[Input data — start]
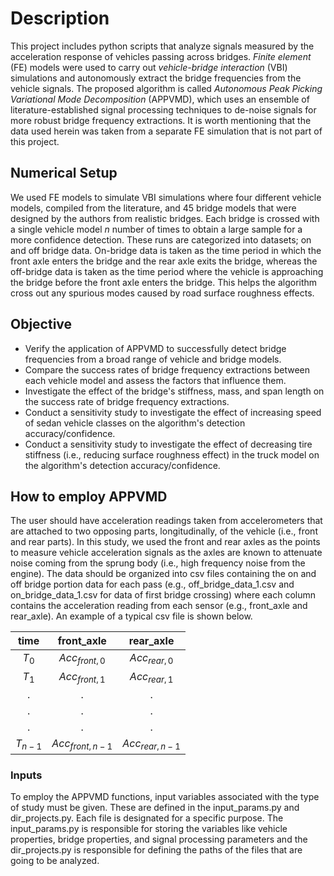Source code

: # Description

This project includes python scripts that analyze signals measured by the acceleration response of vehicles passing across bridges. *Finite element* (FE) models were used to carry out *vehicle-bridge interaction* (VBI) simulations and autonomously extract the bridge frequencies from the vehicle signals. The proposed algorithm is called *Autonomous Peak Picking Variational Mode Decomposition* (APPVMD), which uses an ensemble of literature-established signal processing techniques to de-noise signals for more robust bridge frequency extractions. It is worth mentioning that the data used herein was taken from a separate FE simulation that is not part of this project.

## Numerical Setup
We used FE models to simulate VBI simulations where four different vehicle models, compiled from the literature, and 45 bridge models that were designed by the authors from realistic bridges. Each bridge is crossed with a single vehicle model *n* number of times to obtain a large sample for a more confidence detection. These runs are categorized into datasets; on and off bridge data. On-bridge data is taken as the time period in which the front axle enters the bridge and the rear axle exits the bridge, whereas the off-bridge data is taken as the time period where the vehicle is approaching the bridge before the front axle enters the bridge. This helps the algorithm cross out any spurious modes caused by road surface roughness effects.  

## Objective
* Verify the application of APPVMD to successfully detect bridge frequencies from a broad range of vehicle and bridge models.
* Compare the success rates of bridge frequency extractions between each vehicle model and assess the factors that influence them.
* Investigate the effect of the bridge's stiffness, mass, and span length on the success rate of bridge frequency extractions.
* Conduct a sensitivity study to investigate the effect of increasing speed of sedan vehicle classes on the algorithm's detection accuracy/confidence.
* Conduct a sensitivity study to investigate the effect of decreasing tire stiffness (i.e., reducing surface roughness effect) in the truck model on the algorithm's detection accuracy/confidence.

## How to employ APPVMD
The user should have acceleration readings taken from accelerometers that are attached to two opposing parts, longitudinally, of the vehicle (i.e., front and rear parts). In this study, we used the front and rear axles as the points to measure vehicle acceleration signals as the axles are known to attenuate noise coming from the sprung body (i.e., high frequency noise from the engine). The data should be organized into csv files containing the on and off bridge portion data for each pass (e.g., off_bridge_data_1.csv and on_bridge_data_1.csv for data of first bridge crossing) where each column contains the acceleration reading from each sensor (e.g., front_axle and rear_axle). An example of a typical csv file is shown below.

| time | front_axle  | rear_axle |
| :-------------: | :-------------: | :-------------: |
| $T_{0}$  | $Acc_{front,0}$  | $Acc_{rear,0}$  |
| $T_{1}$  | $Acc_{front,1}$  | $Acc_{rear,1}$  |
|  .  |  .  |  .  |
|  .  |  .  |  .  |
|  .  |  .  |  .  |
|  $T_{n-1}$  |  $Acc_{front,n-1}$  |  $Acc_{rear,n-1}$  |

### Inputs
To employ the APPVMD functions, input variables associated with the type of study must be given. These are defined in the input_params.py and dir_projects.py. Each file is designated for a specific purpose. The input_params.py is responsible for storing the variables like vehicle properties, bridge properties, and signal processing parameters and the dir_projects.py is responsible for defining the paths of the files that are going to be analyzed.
[Input data — finish]
[Input data — start]
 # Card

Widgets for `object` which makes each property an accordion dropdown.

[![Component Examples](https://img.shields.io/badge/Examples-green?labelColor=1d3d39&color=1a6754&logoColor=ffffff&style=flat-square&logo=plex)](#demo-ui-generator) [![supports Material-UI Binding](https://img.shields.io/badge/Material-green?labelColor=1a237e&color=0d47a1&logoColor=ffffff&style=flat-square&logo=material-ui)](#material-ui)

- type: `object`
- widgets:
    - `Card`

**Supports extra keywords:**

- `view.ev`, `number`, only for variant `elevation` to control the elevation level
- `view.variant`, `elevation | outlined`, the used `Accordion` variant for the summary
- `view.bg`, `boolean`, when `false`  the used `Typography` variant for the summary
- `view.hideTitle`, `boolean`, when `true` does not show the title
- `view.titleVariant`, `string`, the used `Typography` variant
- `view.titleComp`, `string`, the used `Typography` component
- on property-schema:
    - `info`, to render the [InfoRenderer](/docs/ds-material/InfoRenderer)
[Input data — finish]
> What the task asks
Copy exactly the lines of the listing above between the one holding "Source code" and the one holding "## Objective", inclusive; omit all pictures.

> Response to this task
Source code

: # Description

This project includes python scripts that analyze signals measured by the acceleration response of vehicles passing across bridges. *Finite element* (FE) models were used to carry out *vehicle-bridge interaction* (VBI) simulations and autonomously extract the bridge frequencies from the vehicle signals. The proposed algorithm is called *Autonomous Peak Picking Variational Mode Decomposition* (APPVMD), which uses an ensemble of literature-established signal processing techniques to de-noise signals for more robust bridge frequency extractions. It is worth mentioning that the data used herein was taken from a separate FE simulation that is not part of this project.

## Numerical Setup
We used FE models to simulate VBI simulations where four different vehicle models, compiled from the literature, and 45 bridge models that were designed by the authors from realistic bridges. Each bridge is crossed with a single vehicle model *n* number of times to obtain a large sample for a more confidence detection. These runs are categorized into datasets; on and off bridge data. On-bridge data is taken as the time period in which the front axle enters the bridge and the rear axle exits the bridge, whereas the off-bridge data is taken as the time period where the vehicle is approaching the bridge before the front axle enters the bridge. This helps the algorithm cross out any spurious modes caused by road surface roughness effects.  

## Objective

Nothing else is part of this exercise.